Recent-onset Diabetes Linked with Pancreatic Cancer

Recent-onset Diabetes Linked with Pancreatic Cancer

According to the results of a study published in the journal Cancer Epidemiology, Biomarkers and Prevention, recent-onset diabetes may be a complication or marker of pancreatic cancer in some individuals.

Pancreatic cancer has one of the highest mortality rates of all cancers. It accounts for approximately 2% of all newly diagnosed cancers in the U.S. each year, but 5% of all cancer deaths. Pancreatic cancer is often called a “silent killer” because its symptoms are usually not recognizable until it has advanced and spread outside the pancreas. As a result, the majority of pancreatic cancers are not diagnosed until they have reached advanced stages and are considered incurable.

In an attempt to improve the early detection of pancreatic cancer, researchers continue to search for factors that increase the risk of developing pancreatic cancer. Identification of high-risk individuals may allow for interventions or surveillance that will improve cancer survival.

A link between diabetes and pancreatic cancer has been reported by previous studies, but it’s uncertain whether diabetes increases the risk of pancreatic cancer, or whether early pancreatic cancer can cause diabetes. It may work both ways.

To further explore the relationship between diabetes and pancreatic cancer, researchers conducted a study among 532 pancreatic cancer patients and 1,701 individuals without pancreatic cancer.

  • A history of diabetes was reported by 13% of the patients with pancreatic cancer and 9% of the individuals without pancreatic cancer.
  • Risk of pancreatic cancer was increased among those with more recently diagnosed diabetes (diabetes diagnosed within the previous nine years). Among individuals who had been diabetic for 10 years or longer, there was no evidence of an increased risk of pancreatic cancer.
  • Among diabetics, those who had begun using insulin in the previous five years had an increased risk of pancreatic cancer. Longer-term use of insulin or oral diabetes medications was not associated with an increased risk of pancreatic cancer.

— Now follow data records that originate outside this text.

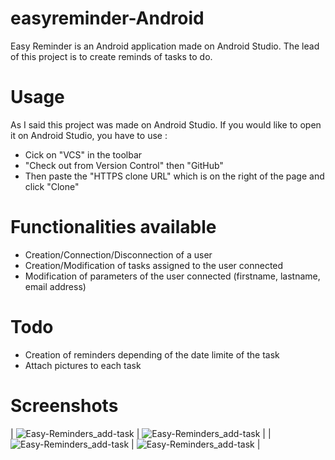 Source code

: # easyreminder-Android
Easy Reminder is an Android application made on Android Studio. 
The lead of this project is to create reminds of tasks to do.

# Usage
As I said this project was made on Android Studio. If you would like to open it on Android Studio, you have to use :
- Cick on "VCS" in the toolbar
- "Check out from Version Control" then "GitHub"
- Then paste the "HTTPS clone URL" which is on the right of the page and click "Clone"

# Functionalities available
- Creation/Connection/Disconnection of a user
- Creation/Modification of tasks assigned to the user connected
- Modification of parameters of the user connected (firstname, lastname, email address)

# Todo
- Creation of reminders depending of the date limite of the task
- Attach pictures to each task

# Screenshots
| ![Easy-Reminders_add-task](http://jeancharles.riquet.free.fr/images/EasyReminders-connection.png ) | ![Easy-Reminders_add-task](http://jeancharles.riquet.free.fr/images/EasyReminders-list-tasks.png) | 
| ![Easy-Reminders_add-task](http://jeancharles.riquet.free.fr/images/EasyReminders-add-task.png) | ![Easy-Reminders_add-task](http://jeancharles.riquet.free.fr/images/EasyReminders-modify-task.png) |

The researchers conclude that individuals with recently diagnosed diabetes are at increased risk for pancreatic cancer, particularly if the diabetes is severe enough to require insulin treatment. The link with recent-onset diabetes suggests that diabetes may sometimes be a complication or early marker of pancreatic cancer.

Reference: Wang F, Gupta S, Holly EA. Diabetes Mellitus and Pancreatic Cancer in a Population-based Case-control Study in the San Francisco Bay Area, California. Cancer Epidemiology, Biomarkers and Prevention. 2006;15:1458-63.